Monroe (2023) explains that there are two potential problems with this approach. The first problem is that subjects that are determined to be better characterized as EUT decision makers could just be extremely noisy RDU decision makers. And there is no reason to expect that the “noise” in question here affects inferences in some simple additive, linear manner that might wash out when making normative evaluations. The second problem is that declaring somebody to be better characterized as an EUT decision maker, and then using their EUT estimates for normative evaluation, is actually saying that they are a RDU decision maker with exactly estimated parameters for their probability weighting function.Footnote 37 This is not the same thing as saying that they are “sufficiently noisy” in terms of probability weighting that one cannot reject a null hypothesis that they exhibit no probability weighting at all.

What is remarkable, and demonstrated in numerical simulations by Monroe (2023), is that these seemingly subtle steps in the descriptive characterization of risk preferences can make a significant impact on normative evaluation. The impacts are most pronounced on the inferred size of the welfare gain or loss, rather than the sign of the welfare effect, but that is not the main methodological point. The important lesson, already adopted in later studiesFootnote 38 with reference to his arguments, is to just use the RDU model for every subject when undertaking the normative evaluations of welfare. One can still usefully use the classification of risk preference type, by whatever means one wants, to help understand the sources of welfare gains and losses, but one should not use the special case of EUT when an individual is better characterized for normative purposes as RDU and EUT is nested in RDU. The clear exception here is if the policy maker or analyst has a well-motivated and explicit reason to maintain EUT as the normative metric for evaluating choices, in which case every subject’s risk preferences should be characterized by the EUT model, even if the RDU model does a better job for descriptive purposes.

3.2.4 Identifying the inner utility function?

Many who view RDU as a better descriptive model of risk preferences nonetheless view EUT as an appropriate normative model of risk preferences. This raises an important practical issue: if all you have before you as an observer is someone exhibiting RDU behavior, how do you recover the utility function you need to undertake normative evaluations?

One approach is to simply impose EUT on the estimation of risk preferences that are observed, and use the utility function that is then inferred. This approach is used, for purposes of exposition, by Harrison and Ng (2016). One can then argue separately about whether RDU or EUT are appropriate normative metrics to use, and the answer to that argument will generally make a quantitatively and qualitative difference.

Bleichrodt et al. (2001) maintain that EUT is the appropriate normative model, and correctly note that if an individual is an RDU (or CPT) decision-maker, then recovering the utility function from observed lottery choices requires allowing for probability weighting and/or sign-dependence. They then implicitly propose using that utility function to infer the CE, but using EUT to evaluate the lotteries. This is a radically different normative position than the one proposed by Harrison and Ng (2016; p.116).

Some notation will help.
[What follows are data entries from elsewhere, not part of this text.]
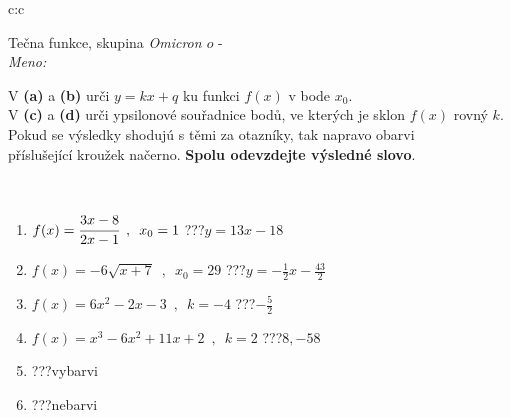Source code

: \documentclass[10pt]{report}
\newcommand\omicron{o}
\begin{document}
\newpage
\thispagestyle{empty}
\begin{tabular}{c:c}
\begin{minipage}[c][104.5mm][t]{0.5\linewidth}
\begin{center}
\vspace{7mm}
{\huge Tečna funkce, skupina \textit{Omicron $\omicron$} -}\\[5mm]
\textit{Meno:}\phantom{xxxxxxxxxxxxxxxxxxxxxxxxxxxxxxxxxxxxxxxxxxxxxxxxxxxxxxxxxxxxxxxxx}\\[5mm]
\begin{minipage}{0.95\linewidth}
\begin{center}
V \textbf{(a)} a \textbf{(b)} urči  $y = kx + q$ ku funkci $f(x)$ v bode $x_0$.\\V \textbf{(c)} a \textbf{(d)} urči ypsilonové souřadnice bodů, ve kterých je sklon $f(x)$ rovný $k$.\\Pokud se výsledky shodujú s těmi za otazníky, tak napravo obarvi\\příslušející kroužek načerno. \textbf{Spolu odevzdejte výsledné slovo}.
\end{center}
\end{minipage}
\\[1mm]
\begin{minipage}{0.79\linewidth}
\begin{center}
\begin{varwidth}{\linewidth}
\begin{enumerate}
\small
\item $f(x)=\cfrac{3x-8}{2x-1}\enspace , \enspace x_0=1$\quad \dotfill\; ???\;\dotfill \quad $y = 13x-18$
\item $f(x)=-6\sqrt{x+7}\enspace , \enspace x_0=29$\quad \dotfill\; ???\;\dotfill \quad $y = -\frac{1}{2}x-\frac{43}{2}$
\item $f(x)=6x^2-2x-3\enspace , \enspace k=-4$\quad \dotfill\; ???\;\dotfill \quad $-\frac{5}{2}$
\item $f(x)=x^3-6x^2+11x+2\enspace , \enspace k=2$\quad \dotfill\; ???\;\dotfill \quad $8 , -58$
\item \quad \dotfill\; ???\;\dotfill \quad vybarvi
\item \quad \dotfill\; ???\;\dotfill \quad nebarvi
\end{enumerate}
\end{varwidth}
\end{center}
\end{minipage}
\begin{minipage}{0.20\linewidth}

\end{minipage}
\end{center}
\end{minipage}
\end{tabular}
\end{document}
Let RDU(x) denote the evaluation of an insurance policy x in Harrison and Ng (2016) using the RDU risk preferences of the individual, including the probability weighting function. They calculate the CE by solving URDU(CE) = RDU(x) for CE, where URDU is the estimated utility function from the RDU model of risk preferences for that individual. But Bleichrodt et al. (2001) evaluate the CE by solving URDU(CE) = EUT(x) where EUT(x) uses the URDU utility function in an EUT manner, assuming no probability weighting. This is normatively illogical. The logical approach here would be to estimate the “best fitting EUT risk preferences” for the individual from their observed lottery choices, following Harrison and Ng (2016), and then use the resulting utility function UEUT as the basis for evaluating the CE using UEUT(CE) = EUT(x), where EUT(x) uses the same UEUT function used to evaluate the CE.

3.2.5 Modeling mistakes

Another way to undertake normative evaluations is to develop a structural model of mistakes, and consider the effects on behavior of removing those mistakes. The issue here is whether the modeled behavior is indeed reasonably classified as a mistake or not, and from whose perspective.Footnote 39 Behavioral economists have not been shy to quickly label any “odd behavior” as due to the first heuristic that comes to mind, rather than dig deeper. Harrison (2019; Sect. 5.2) provides a critical review of structural models of this kind applied to health insurance and income annuity choices.
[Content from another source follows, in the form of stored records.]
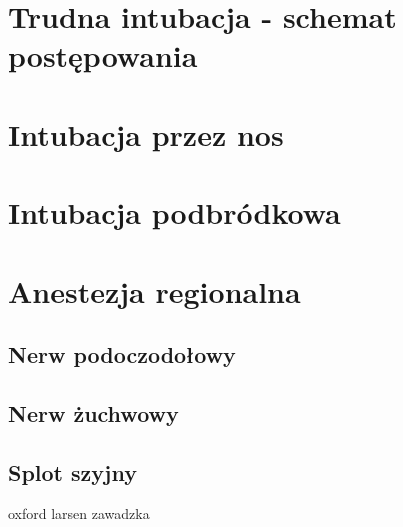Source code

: \documentclass[a4paper, 12pt]{report}
\begin{document}
\section{Trudna intubacja - schemat postępowania}
\section{Intubacja przez nos}
\section{Intubacja podbródkowa}
\section{Anestezja regionalna}
\subsection{Nerw podoczodołowy}
\subsection{Nerw żuchwowy}
\subsection{Splot szyjny}

\begin{thebibliography}{99}
 oxford
 larsen
 zawadzka
\end{thebibliography}
\end{document}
An extreme example of this approach is offered by Spinnewijn (2017; p.313ff.), who simply assumes that exogenous frictions exist and that they have labels such as “inaccurate perceptions,” “inertia” and “bounded rationality.” Handel et al. (2019) claim to be able to estimate these “frictions,” and show that they lead observed willingness to pay for health insurance to differ from some inner, “true” valuation of the product. The normative muddle that arises from this approach is evident from Spinnewijn (2017; p.314):

I assume that only the true value is relevant for welfare and policy analysis. Depending on the policy interventions and the frictions considered, some weight could be given to the revealed value as well. For example, in case of inaccurate perceptions, one could argue that when different insurance valuations are caused only by different perceptions of the underlying risk (and not by different perceptions of the actual coverage provided) they should not be considered as frictions at all. [footnote omitted] In case of inertia or bounded rationality, switching or processing costs could be relevant for price policies used to encourage individuals to change contracts, but are arguably irrelevant when mandating an insurance plan. While this caveat should be accounted for in practice, using only true values to evaluate welfare in this stylized framework simply sharpens the contrast with standard Revealed Preference analysis.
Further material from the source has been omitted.